§ TASK REQUIREMENTS
If a line in the entries below contains the word "redundant", it counts; report how many such lines there are, and only that number.

§ EXTRACTED RECORDS
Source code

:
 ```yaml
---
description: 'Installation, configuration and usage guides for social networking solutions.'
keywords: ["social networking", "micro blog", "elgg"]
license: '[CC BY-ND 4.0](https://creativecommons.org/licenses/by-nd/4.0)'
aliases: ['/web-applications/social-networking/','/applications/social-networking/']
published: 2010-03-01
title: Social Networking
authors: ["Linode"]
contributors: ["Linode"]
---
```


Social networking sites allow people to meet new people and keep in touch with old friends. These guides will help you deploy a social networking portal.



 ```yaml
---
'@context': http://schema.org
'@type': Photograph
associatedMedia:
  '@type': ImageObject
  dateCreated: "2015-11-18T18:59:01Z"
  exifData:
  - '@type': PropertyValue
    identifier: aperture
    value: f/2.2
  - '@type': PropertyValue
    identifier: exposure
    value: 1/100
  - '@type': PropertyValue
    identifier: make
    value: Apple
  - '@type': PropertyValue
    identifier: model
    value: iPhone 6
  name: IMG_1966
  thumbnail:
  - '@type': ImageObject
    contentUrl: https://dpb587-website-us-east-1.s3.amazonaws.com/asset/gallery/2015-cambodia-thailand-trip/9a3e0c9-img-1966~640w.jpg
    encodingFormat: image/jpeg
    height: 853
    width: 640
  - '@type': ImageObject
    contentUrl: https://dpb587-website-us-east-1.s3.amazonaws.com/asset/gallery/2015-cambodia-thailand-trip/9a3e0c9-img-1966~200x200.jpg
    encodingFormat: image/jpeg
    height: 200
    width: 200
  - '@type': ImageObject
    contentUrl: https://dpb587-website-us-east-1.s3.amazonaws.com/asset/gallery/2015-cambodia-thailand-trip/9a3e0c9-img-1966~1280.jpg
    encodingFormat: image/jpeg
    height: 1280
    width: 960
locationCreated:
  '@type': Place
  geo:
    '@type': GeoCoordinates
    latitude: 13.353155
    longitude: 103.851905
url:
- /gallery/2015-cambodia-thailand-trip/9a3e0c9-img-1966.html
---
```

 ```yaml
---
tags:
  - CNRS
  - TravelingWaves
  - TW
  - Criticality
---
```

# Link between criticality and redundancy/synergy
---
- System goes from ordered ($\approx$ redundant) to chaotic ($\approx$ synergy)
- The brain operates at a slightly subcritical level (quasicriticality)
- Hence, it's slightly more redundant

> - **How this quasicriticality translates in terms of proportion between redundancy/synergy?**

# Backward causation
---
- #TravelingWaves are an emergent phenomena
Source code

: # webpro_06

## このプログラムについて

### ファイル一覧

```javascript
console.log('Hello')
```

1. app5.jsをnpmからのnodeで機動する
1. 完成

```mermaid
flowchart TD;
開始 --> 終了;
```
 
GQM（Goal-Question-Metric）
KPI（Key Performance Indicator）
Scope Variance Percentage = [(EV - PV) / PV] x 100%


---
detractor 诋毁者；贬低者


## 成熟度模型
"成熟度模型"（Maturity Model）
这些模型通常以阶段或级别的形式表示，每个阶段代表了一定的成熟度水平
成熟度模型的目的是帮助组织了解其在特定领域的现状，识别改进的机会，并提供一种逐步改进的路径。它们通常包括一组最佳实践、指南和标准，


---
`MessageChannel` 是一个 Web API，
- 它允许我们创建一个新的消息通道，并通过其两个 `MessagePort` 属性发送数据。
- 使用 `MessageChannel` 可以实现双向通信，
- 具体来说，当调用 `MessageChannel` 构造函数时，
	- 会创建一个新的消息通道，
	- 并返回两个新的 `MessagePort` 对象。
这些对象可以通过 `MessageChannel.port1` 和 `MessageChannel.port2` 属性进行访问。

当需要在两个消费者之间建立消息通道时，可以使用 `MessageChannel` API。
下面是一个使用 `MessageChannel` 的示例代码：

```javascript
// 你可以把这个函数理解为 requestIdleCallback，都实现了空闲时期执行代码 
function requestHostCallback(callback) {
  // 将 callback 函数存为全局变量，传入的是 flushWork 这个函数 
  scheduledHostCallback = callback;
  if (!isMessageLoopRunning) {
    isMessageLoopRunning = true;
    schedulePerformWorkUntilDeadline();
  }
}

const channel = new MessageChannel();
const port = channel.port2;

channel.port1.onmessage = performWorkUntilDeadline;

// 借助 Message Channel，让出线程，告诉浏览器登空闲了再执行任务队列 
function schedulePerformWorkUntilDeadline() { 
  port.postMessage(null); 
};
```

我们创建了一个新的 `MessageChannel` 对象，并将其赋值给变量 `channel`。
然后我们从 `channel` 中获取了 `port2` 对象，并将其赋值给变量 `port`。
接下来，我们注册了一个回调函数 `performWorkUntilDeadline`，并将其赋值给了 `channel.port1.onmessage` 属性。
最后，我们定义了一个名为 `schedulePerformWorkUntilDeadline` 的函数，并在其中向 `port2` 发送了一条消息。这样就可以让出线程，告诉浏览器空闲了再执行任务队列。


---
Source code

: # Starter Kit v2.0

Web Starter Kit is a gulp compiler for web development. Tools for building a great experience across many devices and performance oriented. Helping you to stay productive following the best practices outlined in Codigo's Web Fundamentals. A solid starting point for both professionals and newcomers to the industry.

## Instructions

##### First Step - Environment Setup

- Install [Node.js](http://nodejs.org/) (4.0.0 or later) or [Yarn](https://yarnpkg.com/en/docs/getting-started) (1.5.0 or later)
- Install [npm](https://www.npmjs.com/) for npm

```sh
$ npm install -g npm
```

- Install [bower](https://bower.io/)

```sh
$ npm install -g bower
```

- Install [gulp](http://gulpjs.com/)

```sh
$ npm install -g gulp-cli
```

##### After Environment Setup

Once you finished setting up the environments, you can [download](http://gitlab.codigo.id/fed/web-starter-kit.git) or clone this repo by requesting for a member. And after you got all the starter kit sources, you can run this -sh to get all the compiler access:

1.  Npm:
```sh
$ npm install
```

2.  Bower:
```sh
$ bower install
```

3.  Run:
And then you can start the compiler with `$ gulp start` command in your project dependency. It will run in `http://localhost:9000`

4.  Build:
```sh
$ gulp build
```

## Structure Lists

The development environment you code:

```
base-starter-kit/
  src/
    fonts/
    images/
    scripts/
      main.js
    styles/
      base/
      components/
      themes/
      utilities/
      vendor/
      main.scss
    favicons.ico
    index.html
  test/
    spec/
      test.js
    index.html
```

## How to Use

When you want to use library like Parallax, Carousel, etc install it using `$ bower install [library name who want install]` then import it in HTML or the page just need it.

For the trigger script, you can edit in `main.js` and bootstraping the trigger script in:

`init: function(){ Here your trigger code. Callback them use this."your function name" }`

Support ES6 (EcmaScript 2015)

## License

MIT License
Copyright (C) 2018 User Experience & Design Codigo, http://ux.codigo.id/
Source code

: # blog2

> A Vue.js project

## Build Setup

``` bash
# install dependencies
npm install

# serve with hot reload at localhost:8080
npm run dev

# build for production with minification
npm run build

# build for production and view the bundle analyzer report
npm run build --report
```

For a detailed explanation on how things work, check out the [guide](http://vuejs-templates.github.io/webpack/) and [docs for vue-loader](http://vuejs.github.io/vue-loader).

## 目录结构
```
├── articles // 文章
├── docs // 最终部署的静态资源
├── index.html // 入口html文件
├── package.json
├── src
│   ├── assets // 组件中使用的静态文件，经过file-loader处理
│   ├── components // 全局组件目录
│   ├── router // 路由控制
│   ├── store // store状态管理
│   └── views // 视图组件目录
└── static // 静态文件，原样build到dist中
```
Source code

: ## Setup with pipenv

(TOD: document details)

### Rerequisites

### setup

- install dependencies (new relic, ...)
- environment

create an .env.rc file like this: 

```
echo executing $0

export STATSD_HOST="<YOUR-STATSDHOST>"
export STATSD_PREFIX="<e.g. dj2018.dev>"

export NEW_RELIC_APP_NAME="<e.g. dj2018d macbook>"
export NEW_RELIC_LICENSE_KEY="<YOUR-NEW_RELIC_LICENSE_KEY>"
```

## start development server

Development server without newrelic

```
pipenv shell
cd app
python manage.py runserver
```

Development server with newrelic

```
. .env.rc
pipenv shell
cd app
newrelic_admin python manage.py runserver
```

§ FINISHED EXERCISE
2